When children—especially girls—are forced into caregiving roles, they lose opportunities to purse education, independence and the potential for future success. But family-like care offers a different path—one where girls can thrive and reach their full potential.
The power of family in achieving gender equality
While Emula* was caring for her siblings in the orphanage, a two-month-old baby, Polina*, was welcomed into SOS Children’s Village in Tsumeb, Namibia.
Like Emula’s mother, Polina’s mother, suffering from untreated mental illness, was unable to care for her and often put the little baby’s life at risk.
Thankfully, SOS, in collaboration with the Ministry of Gender in Namibia, stepped in to ensure Polina found a safe home and loving family. Savelia, an SOS Mother for more than 13 years, welcomed little Polina into her family.
“I became an SOS Mother because I love children,” Savelia said.
As SOS traced Polina’s family history, staff made a surprising discovery—she had four older siblings living in a nearby orphanage.
Keeping siblings together
At SOS, we believe no child should grow up alone, and research continues to show it is paramount for children’s well-being to keep siblings together. When siblings remain together, their mental health, emotional maturity and sense of identity are all strengthened.
Recognizing this, our team worked tirelessly to reunite Polina with her siblings—including Emula—under Savelia’s loving care.
For the first time, all five siblings had the chance to grow up together in a safe, nurturing home, where they could thrive without the burden of parentification—a role far too many girls face.
“I am very happy and excited to have all my siblings with me,” says Emula, the eldest of the siblings. “I like the unconditional love and bond in my SOS family.”
From caregiver to dreamer: Emula’s new future
Unlike institutionalized orphanage care, which hinders a child’s development and emotional growth, family-like care—like the kind SOS Children’s Villages provides—offers a child the safe home, nurturing care and emotional support they need to thrive.
Now, instead of worrying about raising her siblings alone, Emula is free to dream about her future, ready to achieve her full educational and emotional potential.
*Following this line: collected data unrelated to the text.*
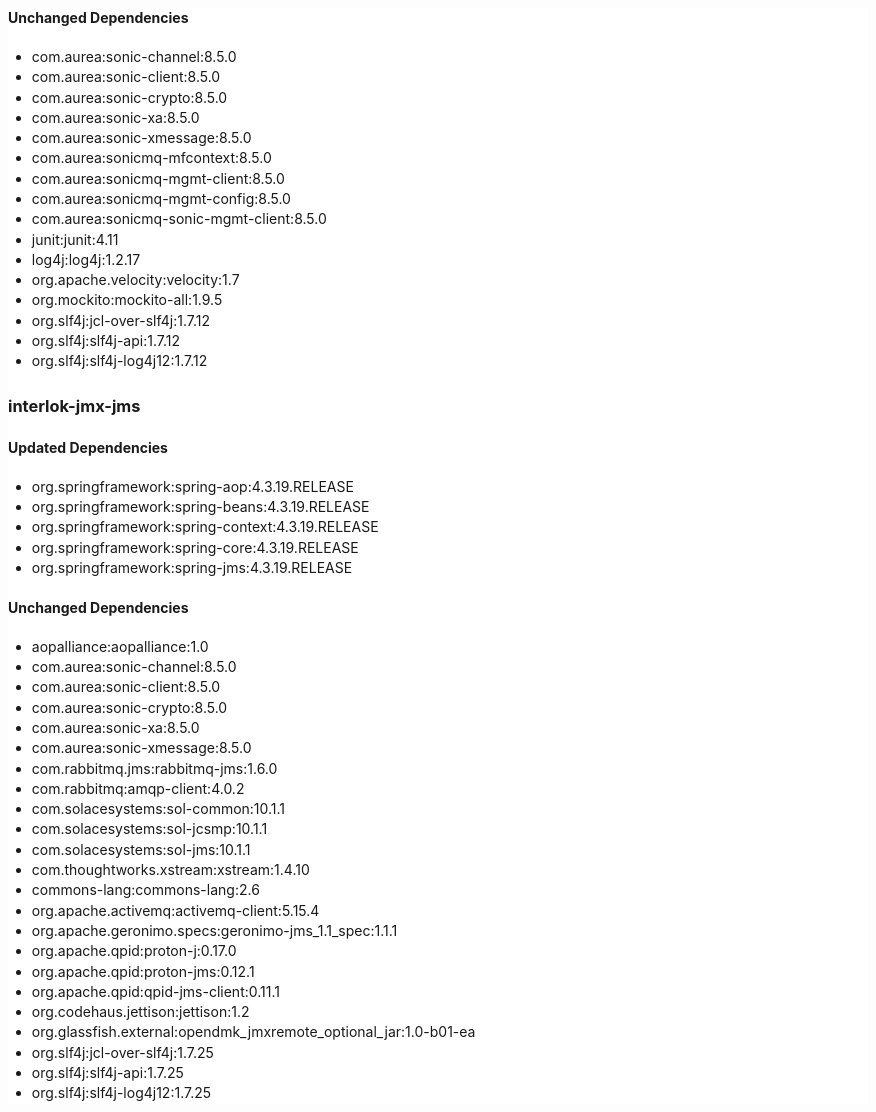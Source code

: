 #### Unchanged Dependencies ####
- com.aurea:sonic-channel:8.5.0
- com.aurea:sonic-client:8.5.0
- com.aurea:sonic-crypto:8.5.0
- com.aurea:sonic-xa:8.5.0
- com.aurea:sonic-xmessage:8.5.0
- com.aurea:sonicmq-mfcontext:8.5.0
- com.aurea:sonicmq-mgmt-client:8.5.0
- com.aurea:sonicmq-mgmt-config:8.5.0
- com.aurea:sonicmq-sonic-mgmt-client:8.5.0
- junit:junit:4.11
- log4j:log4j:1.2.17
- org.apache.velocity:velocity:1.7
- org.mockito:mockito-all:1.9.5
- org.slf4j:jcl-over-slf4j:1.7.12
- org.slf4j:slf4j-api:1.7.12
- org.slf4j:slf4j-log4j12:1.7.12

### interlok-jmx-jms ###

#### Updated Dependencies ####
- org.springframework:spring-aop:4.3.19.RELEASE
- org.springframework:spring-beans:4.3.19.RELEASE
- org.springframework:spring-context:4.3.19.RELEASE
- org.springframework:spring-core:4.3.19.RELEASE
- org.springframework:spring-jms:4.3.19.RELEASE

#### Unchanged Dependencies ####
- aopalliance:aopalliance:1.0
- com.aurea:sonic-channel:8.5.0
- com.aurea:sonic-client:8.5.0
- com.aurea:sonic-crypto:8.5.0
- com.aurea:sonic-xa:8.5.0
- com.aurea:sonic-xmessage:8.5.0
- com.rabbitmq.jms:rabbitmq-jms:1.6.0
- com.rabbitmq:amqp-client:4.0.2
- com.solacesystems:sol-common:10.1.1
- com.solacesystems:sol-jcsmp:10.1.1
- com.solacesystems:sol-jms:10.1.1
- com.thoughtworks.xstream:xstream:1.4.10
- commons-lang:commons-lang:2.6
- org.apache.activemq:activemq-client:5.15.4
- org.apache.geronimo.specs:geronimo-jms_1.1_spec:1.1.1
- org.apache.qpid:proton-j:0.17.0
- org.apache.qpid:proton-jms:0.12.1
- org.apache.qpid:qpid-jms-client:0.11.1
- org.codehaus.jettison:jettison:1.2
- org.glassfish.external:opendmk_jmxremote_optional_jar:1.0-b01-ea
- org.slf4j:jcl-over-slf4j:1.7.25
- org.slf4j:slf4j-api:1.7.25
- org.slf4j:slf4j-log4j12:1.7.25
She wants to become a police officer or a doctor, driven by her passion for helping others.
This transformation—from child caregiver to empowered young woman—is why loving families are essential building blocks for gender equality. When girls grow up with the foundation of a safe, nurturing family, they have the support and freedom they need to pursue their right to education and focus on their own goals instead of taking on premature caregiving responsibilities.
How you can help
Millions of girls around the world are at risk of growing up without a family or taking on caregiving responsibilities far beyond their years.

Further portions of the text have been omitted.